Counting Returning Customers in DAX

As promised, I’m going to be putting up a few more DAX examples here – although they may not demonstrate any new and interesting concepts, I’m still learning the language and blogging is a good way for me to practise implementing common calculations.

So, today’s problem is: how do we find the number of distinct customers who bought something in the current time period and who have also bought something in the past? That’s to say we want to count the number of returning customers, as opposed to completely new customers who have never bought anything from us before. This is, basically, a variation on the problem of how to get a distinct count in DAX that Marco has already dealt with comprehensively here, but with aspects of a time intelligence calculation (a topic which is well covered here). I’ll be using two tables from Adventure Works to illustrate this: FactInternetSales and DimDate.

What we need to start off with is find the set of distinct customers who bought something in the current time period. The following simple DAX expression finds this set and gives me the distinct count:

=COUNTROWS(DISTINCT(FactInternetSales[CustomerKey]))

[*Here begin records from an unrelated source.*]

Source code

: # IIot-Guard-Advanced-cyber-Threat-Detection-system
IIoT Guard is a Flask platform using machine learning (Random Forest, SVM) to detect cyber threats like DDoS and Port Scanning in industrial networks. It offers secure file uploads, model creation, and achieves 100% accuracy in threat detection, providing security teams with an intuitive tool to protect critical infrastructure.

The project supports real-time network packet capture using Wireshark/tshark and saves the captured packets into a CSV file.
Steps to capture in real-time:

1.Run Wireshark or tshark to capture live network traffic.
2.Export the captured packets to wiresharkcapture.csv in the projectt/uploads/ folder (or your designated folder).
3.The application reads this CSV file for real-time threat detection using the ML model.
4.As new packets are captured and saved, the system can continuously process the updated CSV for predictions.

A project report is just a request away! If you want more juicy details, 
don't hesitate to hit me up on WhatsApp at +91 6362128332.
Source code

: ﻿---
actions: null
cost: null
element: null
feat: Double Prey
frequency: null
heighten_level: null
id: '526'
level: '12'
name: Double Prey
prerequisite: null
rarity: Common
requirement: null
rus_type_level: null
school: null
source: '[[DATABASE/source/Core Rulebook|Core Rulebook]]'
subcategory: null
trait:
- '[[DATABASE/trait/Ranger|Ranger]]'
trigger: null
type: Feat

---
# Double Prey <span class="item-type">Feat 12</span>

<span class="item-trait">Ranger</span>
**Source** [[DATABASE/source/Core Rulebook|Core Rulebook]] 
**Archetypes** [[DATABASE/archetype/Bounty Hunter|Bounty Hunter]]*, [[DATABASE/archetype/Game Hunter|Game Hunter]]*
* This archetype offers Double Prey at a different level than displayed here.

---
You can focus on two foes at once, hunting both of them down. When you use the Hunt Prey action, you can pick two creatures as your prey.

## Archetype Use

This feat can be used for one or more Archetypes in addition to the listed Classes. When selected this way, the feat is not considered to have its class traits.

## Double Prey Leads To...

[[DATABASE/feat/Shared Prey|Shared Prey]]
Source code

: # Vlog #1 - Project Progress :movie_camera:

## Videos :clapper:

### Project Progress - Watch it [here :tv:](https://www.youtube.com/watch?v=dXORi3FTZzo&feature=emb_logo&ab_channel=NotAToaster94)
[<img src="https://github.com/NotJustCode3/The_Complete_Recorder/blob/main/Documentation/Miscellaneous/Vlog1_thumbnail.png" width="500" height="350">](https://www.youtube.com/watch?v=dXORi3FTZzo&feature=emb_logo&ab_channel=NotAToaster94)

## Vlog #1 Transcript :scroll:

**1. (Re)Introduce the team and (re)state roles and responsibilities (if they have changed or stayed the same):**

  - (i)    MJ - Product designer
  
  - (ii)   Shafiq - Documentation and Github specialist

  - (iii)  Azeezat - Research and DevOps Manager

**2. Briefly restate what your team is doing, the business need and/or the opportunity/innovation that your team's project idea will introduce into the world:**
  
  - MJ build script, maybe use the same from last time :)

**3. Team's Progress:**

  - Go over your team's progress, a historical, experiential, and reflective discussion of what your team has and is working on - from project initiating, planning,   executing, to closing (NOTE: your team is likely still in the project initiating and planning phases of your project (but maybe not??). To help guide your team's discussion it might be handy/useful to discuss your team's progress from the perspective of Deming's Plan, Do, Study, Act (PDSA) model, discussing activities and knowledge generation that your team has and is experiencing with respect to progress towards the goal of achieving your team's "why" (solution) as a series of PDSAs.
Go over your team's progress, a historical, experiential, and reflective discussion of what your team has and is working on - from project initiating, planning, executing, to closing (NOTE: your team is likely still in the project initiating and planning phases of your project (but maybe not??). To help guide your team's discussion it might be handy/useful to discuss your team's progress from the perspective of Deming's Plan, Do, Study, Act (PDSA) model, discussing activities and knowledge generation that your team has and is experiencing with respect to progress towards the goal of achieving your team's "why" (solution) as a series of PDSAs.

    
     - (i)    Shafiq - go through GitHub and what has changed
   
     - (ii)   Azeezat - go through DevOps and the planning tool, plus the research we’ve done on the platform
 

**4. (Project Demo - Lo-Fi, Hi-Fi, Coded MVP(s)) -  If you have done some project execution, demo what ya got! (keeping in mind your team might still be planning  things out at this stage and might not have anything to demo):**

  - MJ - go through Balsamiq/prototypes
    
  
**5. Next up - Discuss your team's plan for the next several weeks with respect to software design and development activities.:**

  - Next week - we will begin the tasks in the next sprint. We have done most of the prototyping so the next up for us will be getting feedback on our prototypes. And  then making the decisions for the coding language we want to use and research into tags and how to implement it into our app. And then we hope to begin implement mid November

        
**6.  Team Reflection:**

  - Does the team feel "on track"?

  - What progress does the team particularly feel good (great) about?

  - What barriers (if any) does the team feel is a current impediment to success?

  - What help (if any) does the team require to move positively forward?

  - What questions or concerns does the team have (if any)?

We now need to filter these customers so that we only return the ones who bought something in the range of dates from the very first date we have data for, up to the day before the first date in the current time range. This can be accomplished with the DatesBetween, FirstDate and DateAdd functions. With the DatesBetween function, if you pass a Blank value to the first parameter it will give you the first date you have data for as your start date (see here for another example of this); for the end date in the range, we find the first date in the current date range with FirstDate, then get the day before using DateAdd:

DATESBETWEEN(
DimDate[FullDateAlternateKey]
,BLANK()
, DATEADD(FIRSTDATE(DimDate[FullDateAlternateKey]), -1, DAY)
)

We then need to use this date range inside the Filter function as follows:

=CALCULATE(COUNTROWS(DISTINCT(FactInternetSales[CustomerKey]))
, FILTER(DISTINCT(FactInternetSales[CustomerKey])
, CALCULATE(SUM(FactInternetSales[SalesAmount]),
DATESBETWEEN(DimDate[FullDateAlternateKey]
,BLANK()
, DATEADD(FIRSTDATE(DimDate[FullDateAlternateKey]), -1, DAY))
, ALL(DimDate))>0))

However, there’s one last problem to solve: on the first date in the time dimension using the DateAdd function in this way will return a Blank value, and using Blank as both a start and an end date will result in us getting all the dates in the column back from the DatesBetween function. This means that for this first date we get the same value as the distinct count because we are finding the set of all customers who bought something on that first date and applying a filter to see whether these customers bought something on any date, which of course they did:

image

So we need to use the IF function to check if using DateAdd to get the previous date in this way returns a Blank, and if it does to return a Blank. Here’s the final expression:

=IF(
DATEADD(FIRSTDATE(DimDate[FullDateAlternateKey]), -1, DAY)=BLANK()
, BLANK()
,CALCULATE(COUNTROWS(DISTINCT(FactInternetSales[CustomerKey]))
, FILTER(DISTINCT(FactInternetSales[CustomerKey])
, CALCULATE(SUM(FactInternetSales[SalesAmount]),
DATESBETWEEN(DimDate[FullDateAlternateKey]
,BLANK()
, DATEADD(FIRSTDATE(DimDate[FullDateAlternateKey]), -1, DAY))
, ALL(DimDate))>0)))

image

One last point: even though I’ve written this expression on the RC version of PowerPivot, I still need to use ALL(DimDate) on the last line I am joining FactInternetSales and DimDate using the OrderDateKey column, which is an integer surrogate key. This wouldn’t be necessary if I was joining the two tables using a datetime column. Personally I think this is going to confuse no end of people and is a bit rubbish – especially because, in many data warehouses, the only way to join a fact table and a time dimension table is using an integer surrogate key; even worse, if you try to bring a datetime column from a time dimension table down onto the fact table using a calculated column, you’ll get a circular reference error. Hopefully this will get fixed in the next release…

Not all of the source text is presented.